++++ Material provided

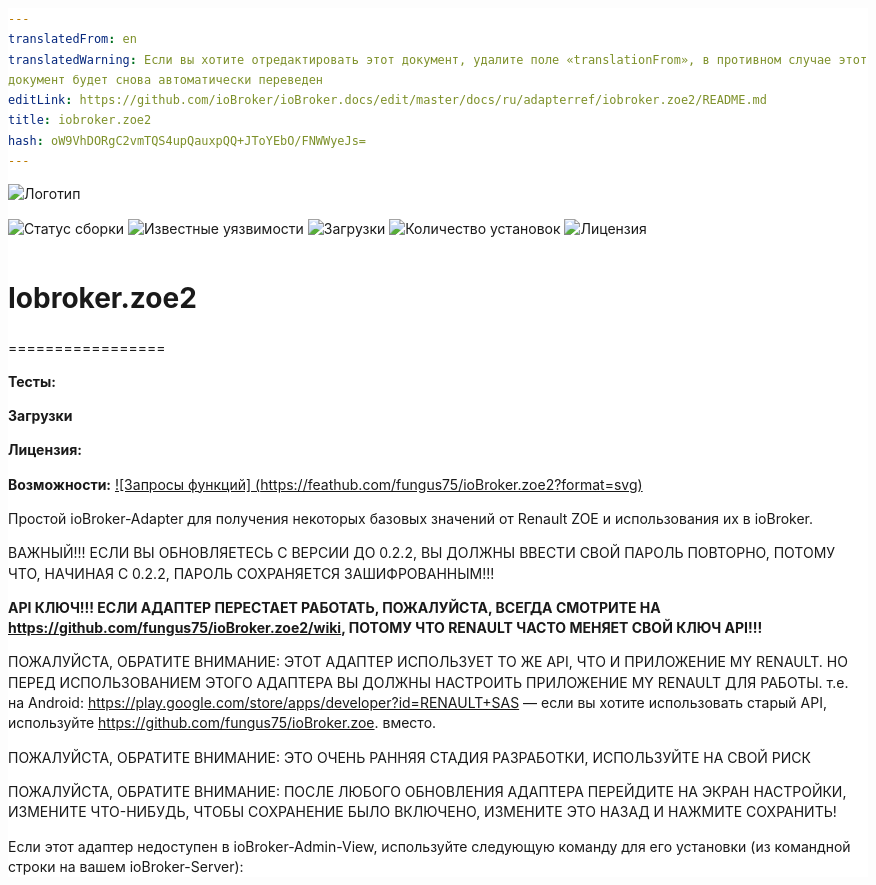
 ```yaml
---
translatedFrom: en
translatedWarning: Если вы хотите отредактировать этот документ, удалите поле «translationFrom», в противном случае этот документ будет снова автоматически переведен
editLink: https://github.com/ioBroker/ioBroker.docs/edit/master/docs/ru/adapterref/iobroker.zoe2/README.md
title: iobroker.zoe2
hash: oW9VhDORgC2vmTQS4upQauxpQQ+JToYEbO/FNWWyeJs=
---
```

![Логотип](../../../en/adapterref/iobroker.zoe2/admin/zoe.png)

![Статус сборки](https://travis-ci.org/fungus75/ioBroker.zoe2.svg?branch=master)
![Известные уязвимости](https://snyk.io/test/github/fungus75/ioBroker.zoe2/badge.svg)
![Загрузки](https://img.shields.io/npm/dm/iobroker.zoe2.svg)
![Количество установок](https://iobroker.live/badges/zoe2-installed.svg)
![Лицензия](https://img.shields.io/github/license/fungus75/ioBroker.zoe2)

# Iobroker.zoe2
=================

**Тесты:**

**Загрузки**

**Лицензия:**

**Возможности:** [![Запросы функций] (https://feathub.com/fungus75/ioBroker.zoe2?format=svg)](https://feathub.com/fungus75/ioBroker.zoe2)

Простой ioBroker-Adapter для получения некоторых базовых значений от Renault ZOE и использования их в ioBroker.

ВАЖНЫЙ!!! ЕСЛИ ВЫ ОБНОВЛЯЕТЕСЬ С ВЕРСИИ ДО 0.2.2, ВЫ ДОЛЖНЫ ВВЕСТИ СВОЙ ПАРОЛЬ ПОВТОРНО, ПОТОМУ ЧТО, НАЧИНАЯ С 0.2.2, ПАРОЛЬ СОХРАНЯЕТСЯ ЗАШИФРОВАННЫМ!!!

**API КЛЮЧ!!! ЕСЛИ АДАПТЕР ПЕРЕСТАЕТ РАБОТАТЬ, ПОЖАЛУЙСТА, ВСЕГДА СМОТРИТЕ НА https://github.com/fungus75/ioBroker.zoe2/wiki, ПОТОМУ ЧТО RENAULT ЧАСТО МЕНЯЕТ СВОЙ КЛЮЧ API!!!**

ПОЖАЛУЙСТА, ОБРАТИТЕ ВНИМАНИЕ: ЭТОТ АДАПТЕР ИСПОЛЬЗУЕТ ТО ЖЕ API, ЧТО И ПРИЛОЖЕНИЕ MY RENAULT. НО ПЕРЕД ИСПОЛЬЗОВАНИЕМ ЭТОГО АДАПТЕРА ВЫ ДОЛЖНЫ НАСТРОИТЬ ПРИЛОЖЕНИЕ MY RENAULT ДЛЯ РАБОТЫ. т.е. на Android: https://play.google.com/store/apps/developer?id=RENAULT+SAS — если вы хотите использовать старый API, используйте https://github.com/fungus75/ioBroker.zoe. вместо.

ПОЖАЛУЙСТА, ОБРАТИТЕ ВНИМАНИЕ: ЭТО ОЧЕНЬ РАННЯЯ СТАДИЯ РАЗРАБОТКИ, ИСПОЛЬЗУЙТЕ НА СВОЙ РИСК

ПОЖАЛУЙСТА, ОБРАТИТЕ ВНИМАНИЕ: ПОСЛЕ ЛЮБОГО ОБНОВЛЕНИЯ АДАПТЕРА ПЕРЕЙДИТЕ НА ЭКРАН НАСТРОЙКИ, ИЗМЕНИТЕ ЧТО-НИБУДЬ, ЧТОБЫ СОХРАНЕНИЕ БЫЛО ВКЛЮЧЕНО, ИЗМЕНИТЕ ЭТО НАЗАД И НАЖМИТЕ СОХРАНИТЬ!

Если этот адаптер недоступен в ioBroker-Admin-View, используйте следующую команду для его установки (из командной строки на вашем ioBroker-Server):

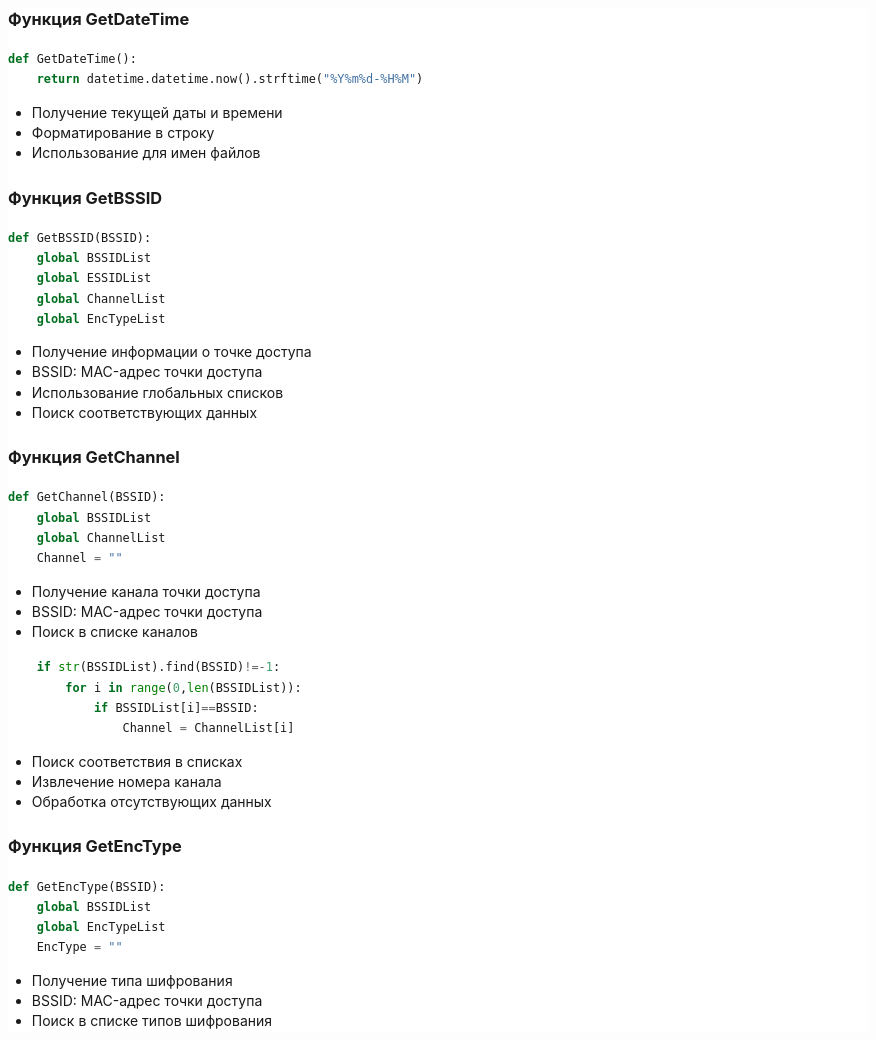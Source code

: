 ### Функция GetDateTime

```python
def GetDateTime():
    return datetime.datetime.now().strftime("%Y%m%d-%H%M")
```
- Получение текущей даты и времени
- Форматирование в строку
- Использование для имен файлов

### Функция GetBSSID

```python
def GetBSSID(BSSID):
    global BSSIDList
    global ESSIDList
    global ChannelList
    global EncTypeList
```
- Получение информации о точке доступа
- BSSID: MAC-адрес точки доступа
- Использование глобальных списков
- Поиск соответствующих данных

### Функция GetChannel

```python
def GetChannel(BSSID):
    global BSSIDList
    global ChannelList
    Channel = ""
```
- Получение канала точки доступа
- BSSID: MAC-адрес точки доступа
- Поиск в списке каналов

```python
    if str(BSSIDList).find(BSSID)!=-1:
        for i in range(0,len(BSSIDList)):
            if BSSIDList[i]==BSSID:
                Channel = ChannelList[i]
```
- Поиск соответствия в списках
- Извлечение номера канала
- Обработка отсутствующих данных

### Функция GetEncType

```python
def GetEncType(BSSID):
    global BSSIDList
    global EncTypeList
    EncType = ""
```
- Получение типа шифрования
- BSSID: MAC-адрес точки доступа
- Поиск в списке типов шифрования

++++++++

§ Work to complete
In how many lines of the data does the string "Функция" occur? Answer with the number and nothing else.

§ The answer
4